(Stored entries)
* * * *
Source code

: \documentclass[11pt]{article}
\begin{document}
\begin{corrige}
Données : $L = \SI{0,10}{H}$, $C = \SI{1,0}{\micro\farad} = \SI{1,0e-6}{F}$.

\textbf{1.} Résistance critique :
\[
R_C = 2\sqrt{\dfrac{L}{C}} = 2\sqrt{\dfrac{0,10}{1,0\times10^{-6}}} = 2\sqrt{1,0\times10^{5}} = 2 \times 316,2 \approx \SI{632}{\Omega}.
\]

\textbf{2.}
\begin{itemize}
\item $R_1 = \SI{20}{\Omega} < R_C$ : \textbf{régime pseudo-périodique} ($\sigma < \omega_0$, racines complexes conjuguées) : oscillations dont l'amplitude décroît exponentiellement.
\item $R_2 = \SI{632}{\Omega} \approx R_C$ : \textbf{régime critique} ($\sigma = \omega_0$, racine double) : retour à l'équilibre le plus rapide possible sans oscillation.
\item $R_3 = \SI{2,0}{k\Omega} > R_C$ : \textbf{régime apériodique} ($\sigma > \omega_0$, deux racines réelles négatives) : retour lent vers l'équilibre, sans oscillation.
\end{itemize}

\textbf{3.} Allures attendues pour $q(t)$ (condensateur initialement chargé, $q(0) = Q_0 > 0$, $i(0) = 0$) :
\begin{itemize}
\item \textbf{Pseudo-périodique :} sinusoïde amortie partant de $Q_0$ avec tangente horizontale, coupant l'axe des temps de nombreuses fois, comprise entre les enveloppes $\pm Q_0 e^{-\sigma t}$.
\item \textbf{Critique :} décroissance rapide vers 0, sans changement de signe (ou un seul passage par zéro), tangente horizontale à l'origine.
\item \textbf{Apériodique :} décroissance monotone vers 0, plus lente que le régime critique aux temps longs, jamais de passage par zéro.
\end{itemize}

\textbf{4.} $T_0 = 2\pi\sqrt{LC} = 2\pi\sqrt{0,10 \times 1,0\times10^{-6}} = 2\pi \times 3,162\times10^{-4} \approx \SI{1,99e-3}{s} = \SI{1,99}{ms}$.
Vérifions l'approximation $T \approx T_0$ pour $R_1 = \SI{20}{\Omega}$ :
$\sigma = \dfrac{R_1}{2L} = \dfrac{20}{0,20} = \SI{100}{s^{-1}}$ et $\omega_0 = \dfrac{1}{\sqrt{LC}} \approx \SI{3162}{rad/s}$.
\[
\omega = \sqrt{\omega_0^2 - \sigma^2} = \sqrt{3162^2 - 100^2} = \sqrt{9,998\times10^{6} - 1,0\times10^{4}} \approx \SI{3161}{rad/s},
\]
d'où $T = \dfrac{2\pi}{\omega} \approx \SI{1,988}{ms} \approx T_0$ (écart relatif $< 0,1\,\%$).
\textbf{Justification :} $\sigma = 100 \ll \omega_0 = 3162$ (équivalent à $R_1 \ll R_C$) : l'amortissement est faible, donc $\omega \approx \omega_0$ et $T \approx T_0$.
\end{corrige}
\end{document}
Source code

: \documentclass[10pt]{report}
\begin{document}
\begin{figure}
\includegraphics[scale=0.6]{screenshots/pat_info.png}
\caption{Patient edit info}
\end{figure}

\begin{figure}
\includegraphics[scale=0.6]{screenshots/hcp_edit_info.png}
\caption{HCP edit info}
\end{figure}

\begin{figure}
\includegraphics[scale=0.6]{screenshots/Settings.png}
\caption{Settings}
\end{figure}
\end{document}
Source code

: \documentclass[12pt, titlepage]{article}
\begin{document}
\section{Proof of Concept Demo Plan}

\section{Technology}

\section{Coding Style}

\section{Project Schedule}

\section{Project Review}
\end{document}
* * * *
REQUIREMENT: Please copy out each entry exactly as it appears above.

WRITTEN ANSWER:
Source code

: \documentclass[11pt]{article}
\begin{document}
\begin{corrige}
Données : $L = \SI{0,10}{H}$, $C = \SI{1,0}{\micro\farad} = \SI{1,0e-6}{F}$.

\textbf{1.} Résistance critique :
\[
R_C = 2\sqrt{\dfrac{L}{C}} = 2\sqrt{\dfrac{0,10}{1,0\times10^{-6}}} = 2\sqrt{1,0\times10^{5}} = 2 \times 316,2 \approx \SI{632}{\Omega}.
\]

\textbf{2.}
\begin{itemize}
\item $R_1 = \SI{20}{\Omega} < R_C$ : \textbf{régime pseudo-périodique} ($\sigma < \omega_0$, racines complexes conjuguées) : oscillations dont l'amplitude décroît exponentiellement.
\item $R_2 = \SI{632}{\Omega} \approx R_C$ : \textbf{régime critique} ($\sigma = \omega_0$, racine double) : retour à l'équilibre le plus rapide possible sans oscillation.
\item $R_3 = \SI{2,0}{k\Omega} > R_C$ : \textbf{régime apériodique} ($\sigma > \omega_0$, deux racines réelles négatives) : retour lent vers l'équilibre, sans oscillation.
\end{itemize}

\textbf{3.} Allures attendues pour $q(t)$ (condensateur initialement chargé, $q(0) = Q_0 > 0$, $i(0) = 0$) :
\begin{itemize}
\item \textbf{Pseudo-périodique :} sinusoïde amortie partant de $Q_0$ avec tangente horizontale, coupant l'axe des temps de nombreuses fois, comprise entre les enveloppes $\pm Q_0 e^{-\sigma t}$.
\item \textbf{Critique :} décroissance rapide vers 0, sans changement de signe (ou un seul passage par zéro), tangente horizontale à l'origine.
\item \textbf{Apériodique :} décroissance monotone vers 0, plus lente que le régime critique aux temps longs, jamais de passage par zéro.
\end{itemize}

\textbf{4.} $T_0 = 2\pi\sqrt{LC} = 2\pi\sqrt{0,10 \times 1,0\times10^{-6}} = 2\pi \times 3,162\times10^{-4} \approx \SI{1,99e-3}{s} = \SI{1,99}{ms}$.
Vérifions l'approximation $T \approx T_0$ pour $R_1 = \SI{20}{\Omega}$ :
$\sigma = \dfrac{R_1}{2L} = \dfrac{20}{0,20} = \SI{100}{s^{-1}}$ et $\omega_0 = \dfrac{1}{\sqrt{LC}} \approx \SI{3162}{rad/s}$.
\[
\omega = \sqrt{\omega_0^2 - \sigma^2} = \sqrt{3162^2 - 100^2} = \sqrt{9,998\times10^{6} - 1,0\times10^{4}} \approx \SI{3161}{rad/s},
\]
d'où $T = \dfrac{2\pi}{\omega} \approx \SI{1,988}{ms} \approx T_0$ (écart relatif $< 0,1\,\%$).
\textbf{Justification :} $\sigma = 100 \ll \omega_0 = 3162$ (équivalent à $R_1 \ll R_C$) : l'amortissement est faible, donc $\omega \approx \omega_0$ et $T \approx T_0$.
\end{corrige}
\end{document}
Source code

: \documentclass[10pt]{report}
\begin{document}
\begin{figure}
\includegraphics[scale=0.6]{screenshots/pat_info.png}
\caption{Patient edit info}
\end{figure}

\begin{figure}
\includegraphics[scale=0.6]{screenshots/hcp_edit_info.png}
\caption{HCP edit info}
\end{figure}

\begin{figure}
\includegraphics[scale=0.6]{screenshots/Settings.png}
\caption{Settings}
\end{figure}
\end{document}
Source code

: \documentclass[12pt, titlepage]{article}
\begin{document}
\section{Proof of Concept Demo Plan}

\section{Technology}

\section{Coding Style}

\section{Project Schedule}

\section{Project Review}
\end{document}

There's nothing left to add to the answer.